### INSTRUCTIONS TO FOLLOW
Restate the data below word for word. Leave the images out.

### MATERIAL SHOWN
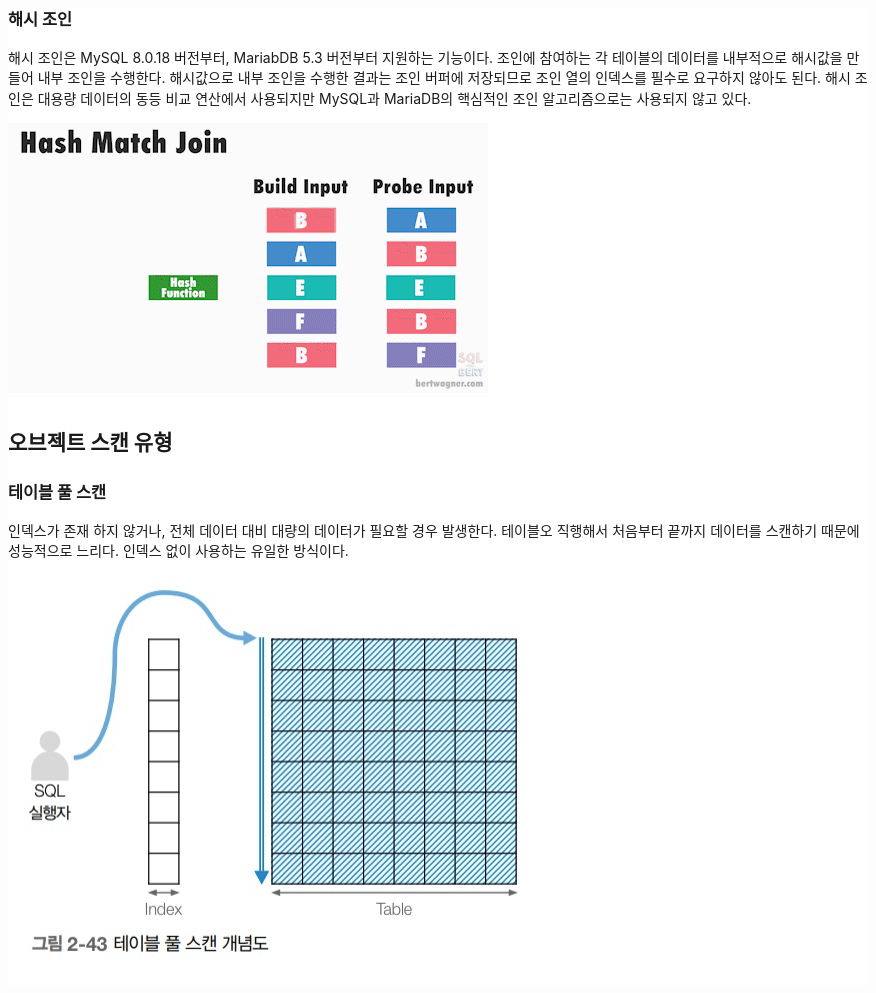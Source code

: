 ### 해시 조인

해시 조인은 MySQL 8.0.18 버전부터, MariabDB 5.3 버전부터 지원하는 기능이다. 조인에 참여하는 각 테이블의 데이터를 내부적으로 해시값을 만들어 내부 조인을 수행한다. 해시값으로 내부 조인을 수행한 결과는 조인 버퍼에 저장되므로 조인 열의 인덱스를 필수로 요구하지 않아도 된다. 해시 조인은 대용량 데이터의 동등 비교 연산에서 사용되지만 MySQL과 MariaDB의 핵심적인 조인 알고리즘으로는 사용되지 않고 있다.

![Hash-Match-Join-Looping-1.gif](assets/Hash-Match-Join-Looping-1.gif)

## 오브젝트 스캔 유형

### 테이블 풀 스캔

인덱스가 존재 하지 않거나, 전체 데이터 대비 대량의 데이터가 필요할 경우 발생한다. 테이블오 직행해서 처음부터 끝까지 데이터를 스캔하기 때문에 성능적으로 느리다. 인덱스 없이 사용하는 유일한 방식이다.

![Untitled](assets/Untitled%205.png)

### RESPONSE TO THIS EXERCISE
Source code

: ### 해시 조인

해시 조인은 MySQL 8.0.18 버전부터, MariabDB 5.3 버전부터 지원하는 기능이다. 조인에 참여하는 각 테이블의 데이터를 내부적으로 해시값을 만들어 내부 조인을 수행한다. 해시값으로 내부 조인을 수행한 결과는 조인 버퍼에 저장되므로 조인 열의 인덱스를 필수로 요구하지 않아도 된다. 해시 조인은 대용량 데이터의 동등 비교 연산에서 사용되지만 MySQL과 MariaDB의 핵심적인 조인 알고리즘으로는 사용되지 않고 있다.

![Hash-Match-Join-Looping-1.gif](assets/Hash-Match-Join-Looping-1.gif)

## 오브젝트 스캔 유형

### 테이블 풀 스캔

인덱스가 존재 하지 않거나, 전체 데이터 대비 대량의 데이터가 필요할 경우 발생한다. 테이블오 직행해서 처음부터 끝까지 데이터를 스캔하기 때문에 성능적으로 느리다. 인덱스 없이 사용하는 유일한 방식이다.

![Untitled](assets/Untitled%205.png)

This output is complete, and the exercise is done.